▶ _SUPPLIED DATA_
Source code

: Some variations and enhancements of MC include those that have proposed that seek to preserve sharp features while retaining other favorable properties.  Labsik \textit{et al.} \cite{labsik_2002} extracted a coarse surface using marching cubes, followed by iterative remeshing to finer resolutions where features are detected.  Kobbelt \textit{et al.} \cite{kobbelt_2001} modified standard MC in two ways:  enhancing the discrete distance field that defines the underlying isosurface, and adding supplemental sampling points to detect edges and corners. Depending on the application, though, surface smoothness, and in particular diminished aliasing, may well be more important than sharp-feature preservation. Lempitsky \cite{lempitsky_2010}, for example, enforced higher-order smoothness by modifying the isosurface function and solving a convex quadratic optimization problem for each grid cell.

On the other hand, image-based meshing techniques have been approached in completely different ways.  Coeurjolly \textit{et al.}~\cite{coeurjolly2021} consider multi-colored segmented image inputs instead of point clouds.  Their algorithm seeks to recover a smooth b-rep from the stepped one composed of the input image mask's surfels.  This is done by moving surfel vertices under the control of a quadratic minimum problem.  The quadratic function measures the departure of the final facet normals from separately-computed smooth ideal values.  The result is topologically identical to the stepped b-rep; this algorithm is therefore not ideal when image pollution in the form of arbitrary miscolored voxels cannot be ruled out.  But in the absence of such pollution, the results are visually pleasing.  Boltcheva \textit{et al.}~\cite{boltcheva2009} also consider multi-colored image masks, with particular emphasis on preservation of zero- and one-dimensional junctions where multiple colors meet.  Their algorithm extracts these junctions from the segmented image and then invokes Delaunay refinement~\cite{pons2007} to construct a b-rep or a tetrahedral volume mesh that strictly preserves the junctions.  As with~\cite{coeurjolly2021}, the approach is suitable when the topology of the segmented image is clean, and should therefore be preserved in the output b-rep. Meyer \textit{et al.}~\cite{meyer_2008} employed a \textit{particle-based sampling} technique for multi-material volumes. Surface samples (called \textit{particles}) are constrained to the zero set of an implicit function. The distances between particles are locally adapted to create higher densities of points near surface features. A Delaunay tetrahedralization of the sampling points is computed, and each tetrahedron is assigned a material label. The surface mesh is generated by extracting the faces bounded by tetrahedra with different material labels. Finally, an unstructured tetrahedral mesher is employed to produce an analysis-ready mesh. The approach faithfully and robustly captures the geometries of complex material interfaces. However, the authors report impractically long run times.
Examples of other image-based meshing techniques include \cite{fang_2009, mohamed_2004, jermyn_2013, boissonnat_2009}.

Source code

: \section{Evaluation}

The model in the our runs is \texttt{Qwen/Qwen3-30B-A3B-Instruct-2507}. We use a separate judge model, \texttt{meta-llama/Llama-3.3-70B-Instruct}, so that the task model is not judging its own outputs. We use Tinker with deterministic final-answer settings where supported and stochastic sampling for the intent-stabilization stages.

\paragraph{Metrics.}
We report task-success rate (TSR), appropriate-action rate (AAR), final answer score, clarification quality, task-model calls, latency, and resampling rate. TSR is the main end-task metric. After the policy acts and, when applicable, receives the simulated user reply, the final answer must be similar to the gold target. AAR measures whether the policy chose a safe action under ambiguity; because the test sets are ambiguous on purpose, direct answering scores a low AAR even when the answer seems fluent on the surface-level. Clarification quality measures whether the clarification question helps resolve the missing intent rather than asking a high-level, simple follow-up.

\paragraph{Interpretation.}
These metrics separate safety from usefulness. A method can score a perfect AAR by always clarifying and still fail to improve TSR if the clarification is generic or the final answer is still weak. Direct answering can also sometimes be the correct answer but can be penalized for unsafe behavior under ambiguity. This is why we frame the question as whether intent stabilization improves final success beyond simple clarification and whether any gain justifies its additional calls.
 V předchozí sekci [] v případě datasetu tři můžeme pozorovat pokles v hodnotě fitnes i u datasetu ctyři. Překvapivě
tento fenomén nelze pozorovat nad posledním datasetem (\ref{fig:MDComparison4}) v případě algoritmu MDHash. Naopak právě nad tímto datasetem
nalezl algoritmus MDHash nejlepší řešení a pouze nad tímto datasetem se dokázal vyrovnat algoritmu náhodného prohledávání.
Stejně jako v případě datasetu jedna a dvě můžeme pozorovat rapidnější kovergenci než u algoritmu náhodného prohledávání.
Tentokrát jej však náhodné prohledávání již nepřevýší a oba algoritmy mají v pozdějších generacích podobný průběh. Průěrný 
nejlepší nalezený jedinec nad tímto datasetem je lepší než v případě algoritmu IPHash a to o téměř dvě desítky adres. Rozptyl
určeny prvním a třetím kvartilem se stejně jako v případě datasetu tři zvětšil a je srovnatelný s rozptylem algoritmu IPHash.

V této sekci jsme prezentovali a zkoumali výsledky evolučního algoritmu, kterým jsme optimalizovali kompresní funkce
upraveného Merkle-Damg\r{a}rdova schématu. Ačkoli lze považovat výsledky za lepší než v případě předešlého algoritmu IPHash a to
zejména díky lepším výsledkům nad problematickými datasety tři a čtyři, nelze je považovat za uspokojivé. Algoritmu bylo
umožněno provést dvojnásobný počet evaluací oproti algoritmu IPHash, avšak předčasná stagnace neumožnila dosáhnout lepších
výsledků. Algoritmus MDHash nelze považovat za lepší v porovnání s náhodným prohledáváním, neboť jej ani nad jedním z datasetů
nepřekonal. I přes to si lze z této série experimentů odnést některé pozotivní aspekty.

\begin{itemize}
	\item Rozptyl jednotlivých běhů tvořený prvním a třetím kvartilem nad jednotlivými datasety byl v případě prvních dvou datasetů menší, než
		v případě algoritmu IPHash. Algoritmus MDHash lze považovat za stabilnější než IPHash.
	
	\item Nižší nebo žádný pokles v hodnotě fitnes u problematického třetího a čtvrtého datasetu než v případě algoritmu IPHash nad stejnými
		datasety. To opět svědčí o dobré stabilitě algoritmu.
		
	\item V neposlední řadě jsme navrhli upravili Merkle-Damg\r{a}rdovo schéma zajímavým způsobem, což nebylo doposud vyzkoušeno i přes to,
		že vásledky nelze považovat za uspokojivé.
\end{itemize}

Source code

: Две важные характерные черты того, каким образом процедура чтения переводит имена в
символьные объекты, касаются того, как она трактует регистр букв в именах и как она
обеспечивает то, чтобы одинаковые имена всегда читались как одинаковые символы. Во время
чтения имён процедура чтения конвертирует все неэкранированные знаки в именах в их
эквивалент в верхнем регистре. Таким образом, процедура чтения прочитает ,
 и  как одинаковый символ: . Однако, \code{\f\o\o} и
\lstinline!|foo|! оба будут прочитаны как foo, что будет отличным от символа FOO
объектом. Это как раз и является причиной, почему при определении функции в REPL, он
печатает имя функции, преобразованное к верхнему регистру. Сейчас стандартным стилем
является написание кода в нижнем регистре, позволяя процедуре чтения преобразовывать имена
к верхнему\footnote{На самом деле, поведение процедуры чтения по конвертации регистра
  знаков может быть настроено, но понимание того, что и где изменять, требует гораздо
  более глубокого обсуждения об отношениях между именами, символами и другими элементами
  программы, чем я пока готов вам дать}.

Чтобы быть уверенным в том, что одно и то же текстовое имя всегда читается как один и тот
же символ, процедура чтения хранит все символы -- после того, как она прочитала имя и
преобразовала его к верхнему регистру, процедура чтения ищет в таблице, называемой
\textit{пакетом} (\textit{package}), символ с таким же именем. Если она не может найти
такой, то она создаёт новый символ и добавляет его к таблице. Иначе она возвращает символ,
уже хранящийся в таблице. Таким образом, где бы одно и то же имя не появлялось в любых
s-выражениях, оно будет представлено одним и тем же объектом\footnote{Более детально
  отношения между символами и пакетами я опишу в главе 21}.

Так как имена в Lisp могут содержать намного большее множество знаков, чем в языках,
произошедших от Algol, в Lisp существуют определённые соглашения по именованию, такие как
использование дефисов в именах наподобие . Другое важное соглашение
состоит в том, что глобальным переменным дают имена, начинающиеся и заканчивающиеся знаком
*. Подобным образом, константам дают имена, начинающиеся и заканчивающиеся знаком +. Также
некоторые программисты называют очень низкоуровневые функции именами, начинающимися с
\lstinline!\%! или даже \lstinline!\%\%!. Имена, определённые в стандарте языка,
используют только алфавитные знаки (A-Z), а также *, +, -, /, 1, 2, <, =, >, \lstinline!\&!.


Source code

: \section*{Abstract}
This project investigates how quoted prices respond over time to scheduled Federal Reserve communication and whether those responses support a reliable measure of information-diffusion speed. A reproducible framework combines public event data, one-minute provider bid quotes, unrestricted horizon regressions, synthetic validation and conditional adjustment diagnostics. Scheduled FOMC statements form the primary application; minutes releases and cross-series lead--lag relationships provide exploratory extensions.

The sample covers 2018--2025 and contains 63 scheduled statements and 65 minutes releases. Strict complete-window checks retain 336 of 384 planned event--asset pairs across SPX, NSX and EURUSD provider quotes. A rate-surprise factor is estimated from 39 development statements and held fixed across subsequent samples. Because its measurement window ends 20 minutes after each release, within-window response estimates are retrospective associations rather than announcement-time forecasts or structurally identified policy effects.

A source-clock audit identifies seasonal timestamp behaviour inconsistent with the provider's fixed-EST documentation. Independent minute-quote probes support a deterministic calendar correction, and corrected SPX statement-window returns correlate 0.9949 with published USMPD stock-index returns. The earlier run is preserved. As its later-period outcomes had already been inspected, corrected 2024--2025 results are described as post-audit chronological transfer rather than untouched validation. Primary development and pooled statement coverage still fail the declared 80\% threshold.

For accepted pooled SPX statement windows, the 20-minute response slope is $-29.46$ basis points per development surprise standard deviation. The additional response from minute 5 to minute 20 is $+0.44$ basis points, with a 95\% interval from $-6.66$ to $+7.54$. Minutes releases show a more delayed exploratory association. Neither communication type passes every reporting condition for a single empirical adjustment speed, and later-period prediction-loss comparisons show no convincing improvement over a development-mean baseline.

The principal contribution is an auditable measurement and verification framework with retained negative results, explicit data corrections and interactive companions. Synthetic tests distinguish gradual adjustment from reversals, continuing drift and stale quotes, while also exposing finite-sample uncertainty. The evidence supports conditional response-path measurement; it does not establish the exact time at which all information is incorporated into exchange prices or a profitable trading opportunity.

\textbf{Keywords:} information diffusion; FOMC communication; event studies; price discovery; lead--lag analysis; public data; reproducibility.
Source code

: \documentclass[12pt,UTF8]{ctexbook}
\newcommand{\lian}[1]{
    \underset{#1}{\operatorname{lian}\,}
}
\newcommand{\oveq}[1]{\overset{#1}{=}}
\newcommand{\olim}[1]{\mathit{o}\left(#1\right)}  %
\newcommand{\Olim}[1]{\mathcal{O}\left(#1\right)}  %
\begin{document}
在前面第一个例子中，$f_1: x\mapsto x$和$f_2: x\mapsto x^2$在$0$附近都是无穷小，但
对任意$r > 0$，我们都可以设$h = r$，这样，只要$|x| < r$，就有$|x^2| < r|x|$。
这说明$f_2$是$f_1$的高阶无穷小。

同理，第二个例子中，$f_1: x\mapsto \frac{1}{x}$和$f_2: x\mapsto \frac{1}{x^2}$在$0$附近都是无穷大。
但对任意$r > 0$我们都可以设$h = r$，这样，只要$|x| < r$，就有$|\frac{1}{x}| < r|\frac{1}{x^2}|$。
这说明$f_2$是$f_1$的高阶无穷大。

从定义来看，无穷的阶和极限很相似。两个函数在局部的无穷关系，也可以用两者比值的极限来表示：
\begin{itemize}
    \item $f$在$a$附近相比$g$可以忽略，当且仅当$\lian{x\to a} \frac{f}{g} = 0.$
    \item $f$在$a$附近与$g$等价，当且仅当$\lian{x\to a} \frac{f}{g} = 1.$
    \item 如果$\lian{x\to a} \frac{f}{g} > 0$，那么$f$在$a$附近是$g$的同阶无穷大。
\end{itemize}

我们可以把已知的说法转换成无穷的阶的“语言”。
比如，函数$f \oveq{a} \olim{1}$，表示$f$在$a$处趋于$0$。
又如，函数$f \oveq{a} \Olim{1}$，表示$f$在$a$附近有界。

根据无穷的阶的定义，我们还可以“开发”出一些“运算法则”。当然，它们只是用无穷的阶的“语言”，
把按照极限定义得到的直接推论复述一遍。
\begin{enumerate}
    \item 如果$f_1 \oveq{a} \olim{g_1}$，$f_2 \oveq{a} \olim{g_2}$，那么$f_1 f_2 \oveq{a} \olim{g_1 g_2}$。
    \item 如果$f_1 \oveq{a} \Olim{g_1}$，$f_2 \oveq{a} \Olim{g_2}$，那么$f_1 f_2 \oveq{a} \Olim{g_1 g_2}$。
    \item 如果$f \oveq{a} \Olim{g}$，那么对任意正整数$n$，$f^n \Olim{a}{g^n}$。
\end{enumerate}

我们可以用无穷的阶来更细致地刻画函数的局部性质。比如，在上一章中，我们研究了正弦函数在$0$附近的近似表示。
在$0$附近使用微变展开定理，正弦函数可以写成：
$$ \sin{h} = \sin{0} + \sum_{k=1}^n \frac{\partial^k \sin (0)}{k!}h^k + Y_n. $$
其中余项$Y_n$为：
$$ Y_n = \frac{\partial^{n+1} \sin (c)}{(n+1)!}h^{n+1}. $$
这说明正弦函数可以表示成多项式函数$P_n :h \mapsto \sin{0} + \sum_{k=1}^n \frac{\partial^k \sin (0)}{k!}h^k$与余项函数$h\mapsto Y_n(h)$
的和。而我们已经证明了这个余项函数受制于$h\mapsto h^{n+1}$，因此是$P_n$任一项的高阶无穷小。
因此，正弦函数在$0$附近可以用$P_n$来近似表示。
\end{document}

▶ _ACTIVITY_
In the data above, which lines have "still"? Report each of them.

▶ _ANSWER SPACE_
These metrics separate safety from usefulness. A method can score a perfect AAR by always clarifying and still fail to improve TSR if the clarification is generic or the final answer is still weak. Direct answering can also sometimes be the correct answer but can be penalized for unsafe behavior under ambiguity. This is why we frame the question as whether intent stabilization improves final success beyond simple clarification and whether any gain justifies its additional calls.
A source-clock audit identifies seasonal timestamp behaviour inconsistent with the provider's fixed-EST documentation. Independent minute-quote probes support a deterministic calendar correction, and corrected SPX statement-window returns correlate 0.9949 with published USMPD stock-index returns. The earlier run is preserved. As its later-period outcomes had already been inspected, corrected 2024--2025 results are described as post-audit chronological transfer rather than untouched validation. Primary development and pooled statement coverage still fail the declared 80\% threshold.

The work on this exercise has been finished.